Tags: structured-data-ml machine-learning-process predictive-modeling hyperparameter-tuning project-guide

Category: machine-learning-concepts

Key Tasks in Structured Data Machine Learning Projects

Summary

A predictive modeling machine learning project can be divided into six main tasks, as described below using Python. These tasks are part of the prototyping process and are tailored for tabular data.

Task No. 1 | Define Problem

Understand the fundamentals: Gain a deep understanding of the goals of the project and the input data, including variables, data structure, and data gathering methods.
Define the model’s prediction target and evaluation metric.

Task No. 2 | Analyze Data

Perform Exploratory Data Analysis (EDA) to understand the raw data, including unique values, missing data, data types, and data distribution.
Create visualizations to analyze univariate and bivariate distributions, correlations, and skewness of variables.

Task No. 3 | Evaluate Candidate Estimators: Baseline

Establish baseline scores using regression/classification models with minimal requirements on input data, such as RandomForestRegressor or RandomForestClassifier.
Perform feature selection using feature_importances_ or permutation_importance.
Handle missing values and do datatype conversions as needed.
Be mindful of data leakage and use proper train/test splits and cross-validation techniques.

Task No. 4 | Feature Engineering

Perform feature engineering to transform variable distributions, consider categorical embeddings, and consider libraries like automl or TPOT for model selection.
Test smaller subsets of independent variables and analyze prediction results.
Go back and forth between steps listed under Task No. 3 as necessary.
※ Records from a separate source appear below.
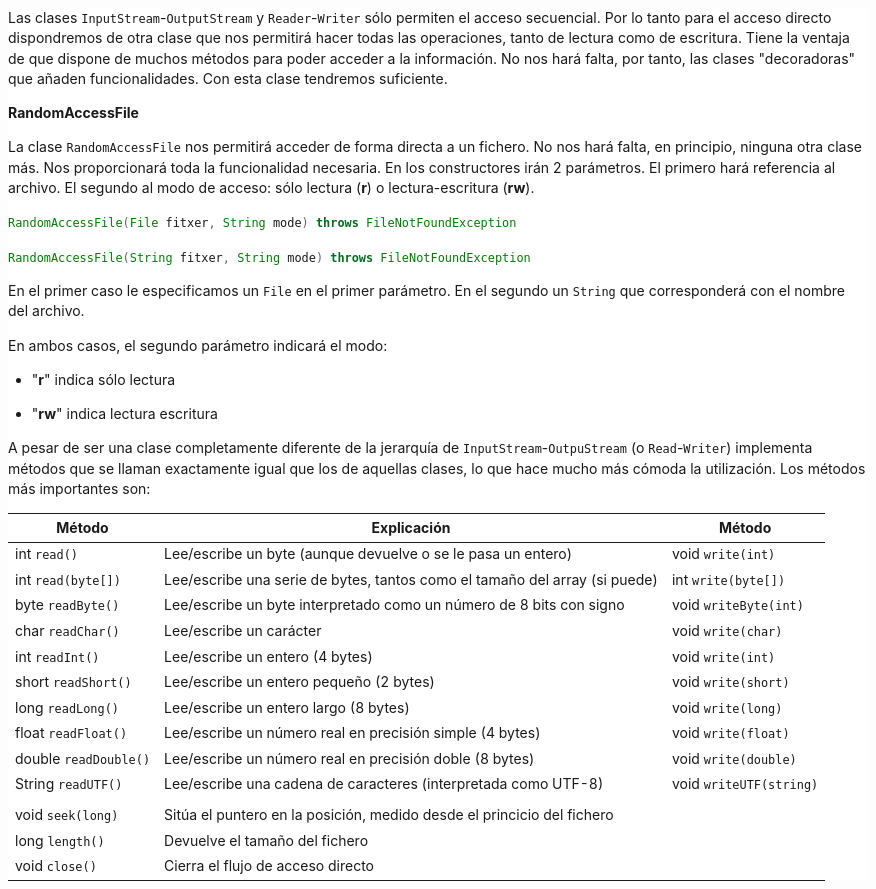 Las clases `InputStream`-`OutputStream` y `Reader`-`Writer` sólo permiten el acceso secuencial. Por lo tanto para el acceso directo dispondremos de otra clase que nos permitirá hacer todas las operaciones, tanto de lectura como de escritura. Tiene la ventaja de que dispone de muchos métodos para poder acceder a la información. No nos hará falta, por tanto, las clases "decoradoras" que añaden funcionalidades. Con esta clase tendremos suficiente.

**RandomAccessFile**

La clase `RandomAccessFile` nos permitirá acceder de forma directa a un fichero. No nos hará falta, en principio, ninguna otra clase más. Nos proporcionará toda la funcionalidad necesaria. En los constructores irán 2 parámetros. El primero hará referencia al archivo. El segundo al modo de acceso: sólo lectura (**r**) o lectura-escritura (**rw**).

```java
RandomAccessFile(File fitxer, String mode) throws FileNotFoundException
```

```java
RandomAccessFile(String fitxer, String mode) throws FileNotFoundException
```

En el primer caso le especificamos un `File` en el primer parámetro. En el segundo un `String` que corresponderá con el nombre del archivo.

En ambos casos, el segundo parámetro indicará el modo:

* "**r**" indica sólo lectura

* "**rw**" indica lectura escritura

A pesar de ser una clase completamente diferente de la jerarquía de `InputStream`-`OutpuStream` (o `Read`-`Writer`) implementa métodos que se llaman exactamente igual que los de aquellas clases, lo que hace mucho más cómoda la utilización. Los métodos más importantes son:

| Método                | Explicación                                                  | Método                  |
| --------------------- | ------------------------------------------------------------ | ----------------------- |
| int `read()`          | Lee/escribe un byte (aunque devuelve o se le pasa un entero) | void `write(int)`       |
| int `read(byte[])`    | Lee/escribe una serie de bytes, tantos como el tamaño del array (si puede) | int `write(byte[])`     |
| byte `readByte()`     | Lee/escribe un byte interpretado como un número de 8 bits con signo | void `writeByte(int)`   |
| char `readChar()`     | Lee/escribe un carácter                                      | void `write(char)`      |
| int `readInt()`       | Lee/escribe un entero (4 bytes)                              | void `write(int)`       |
| short `readShort()`   | Lee/escribe un entero pequeño (2 bytes)                      | void `write(short)`     |
| long `readLong()`     | Lee/escribe un entero largo (8 bytes)                        | void `write(long)`      |
| float `readFloat()`   | Lee/escribe un número real en precisión simple (4 bytes)     | void `write(float)`     |
| double `readDouble()` | Lee/escribe un número real en precisión doble (8 bytes)      | void `write(double)`    |
| String `readUTF()`    | Lee/escribe una cadena de caracteres (interpretada como UTF-8) | void `writeUTF(string)` |
|                       |                                                              |                         |
| void `seek(long)`     | Sitúa el puntero en la posición, medido desde el princicio del fichero |                         |
| long `length()`       | Devuelve el tamaño del fichero                               |                         |
| void `close()`        | Cierra el flujo de acceso directo                            |                         |
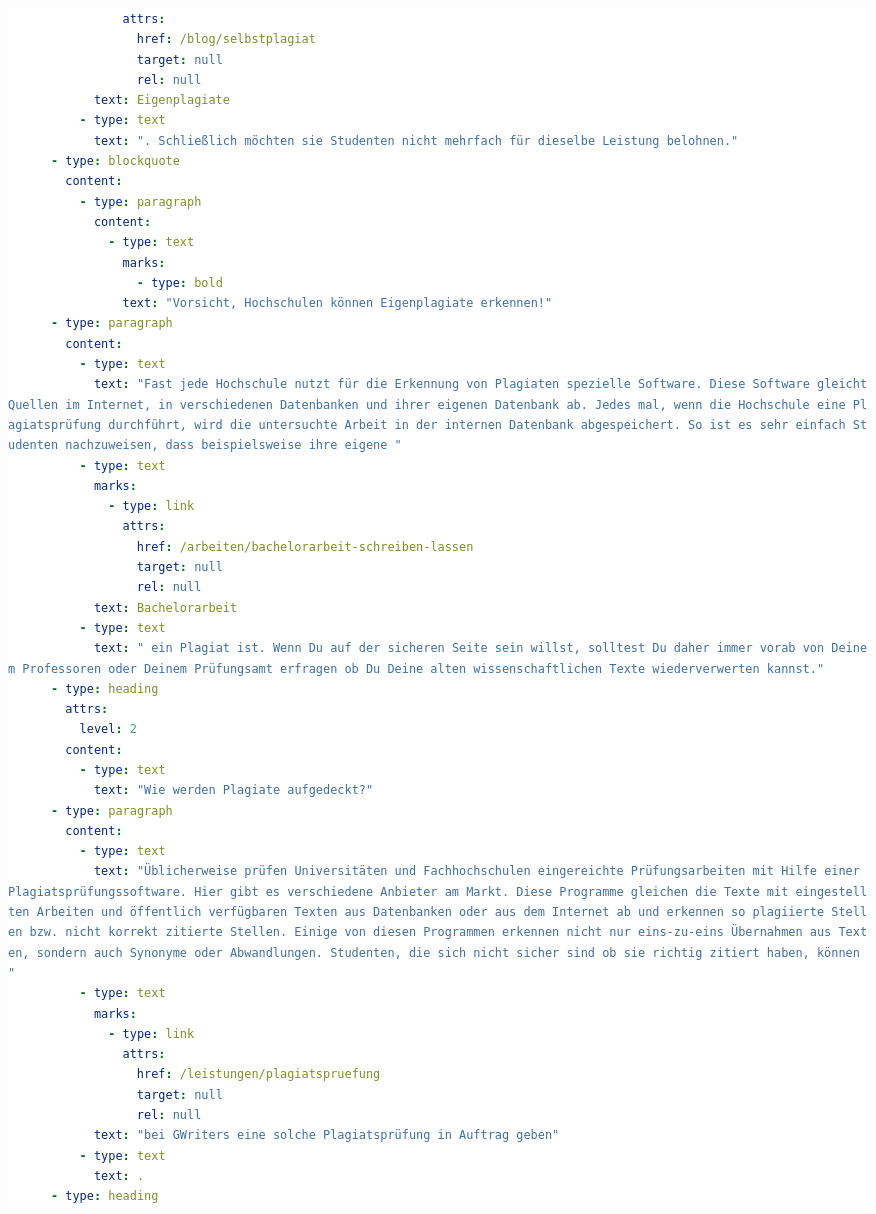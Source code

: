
 ```yaml
                attrs:
                  href: /blog/selbstplagiat
                  target: null
                  rel: null
            text: Eigenplagiate
          - type: text
            text: ". Schließlich möchten sie Studenten nicht mehrfach für dieselbe Leistung belohnen."
      - type: blockquote
        content:
          - type: paragraph
            content:
              - type: text
                marks:
                  - type: bold
                text: "Vorsicht, Hochschulen können Eigenplagiate erkennen!"
      - type: paragraph
        content:
          - type: text
            text: "Fast jede Hochschule nutzt für die Erkennung von Plagiaten spezielle Software. Diese Software gleicht Quellen im Internet, in verschiedenen Datenbanken und ihrer eigenen Datenbank ab. Jedes mal, wenn die Hochschule eine Plagiatsprüfung durchführt, wird die untersuchte Arbeit in der internen Datenbank abgespeichert. So ist es sehr einfach Studenten nachzuweisen, dass beispielsweise ihre eigene "
          - type: text
            marks:
              - type: link
                attrs:
                  href: /arbeiten/bachelorarbeit-schreiben-lassen
                  target: null
                  rel: null
            text: Bachelorarbeit
          - type: text
            text: " ein Plagiat ist. Wenn Du auf der sicheren Seite sein willst, solltest Du daher immer vorab von Deinem Professoren oder Deinem Prüfungsamt erfragen ob Du Deine alten wissenschaftlichen Texte wiederverwerten kannst."
      - type: heading
        attrs:
          level: 2
        content:
          - type: text
            text: "Wie werden Plagiate aufgedeckt?"
      - type: paragraph
        content:
          - type: text
            text: "Üblicherweise prüfen Universitäten und Fachhochschulen eingereichte Prüfungsarbeiten mit Hilfe einer Plagiatsprüfungssoftware. Hier gibt es verschiedene Anbieter am Markt. Diese Programme gleichen die Texte mit eingestellten Arbeiten und öffentlich verfügbaren Texten aus Datenbanken oder aus dem Internet ab und erkennen so plagiierte Stellen bzw. nicht korrekt zitierte Stellen. Einige von diesen Programmen erkennen nicht nur eins-zu-eins Übernahmen aus Texten, sondern auch Synonyme oder Abwandlungen. Studenten, die sich nicht sicher sind ob sie richtig zitiert haben, können "
          - type: text
            marks:
              - type: link
                attrs:
                  href: /leistungen/plagiatspruefung
                  target: null
                  rel: null
            text: "bei GWriters eine solche Plagiatsprüfung in Auftrag geben"
          - type: text
            text: .
      - type: heading
```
Task No. 5 | Improve Results

Design a test harness to select models with the best scores from Task No. 3.
Customize the training metric, if needed, and use hyperparameter optimization techniques such as grid search or random search.
Use proper cross-validation methods and try ensembles of estimators with custom weights.
Iterate between tasks 2-4 as needed.

Task No. 6 | Present Results

Finalize the model, make predictions, and document the process.
Present the work and explain how the final solution addresses the problem defined at the beginning.
Acknowledge limitations and areas for further improvement.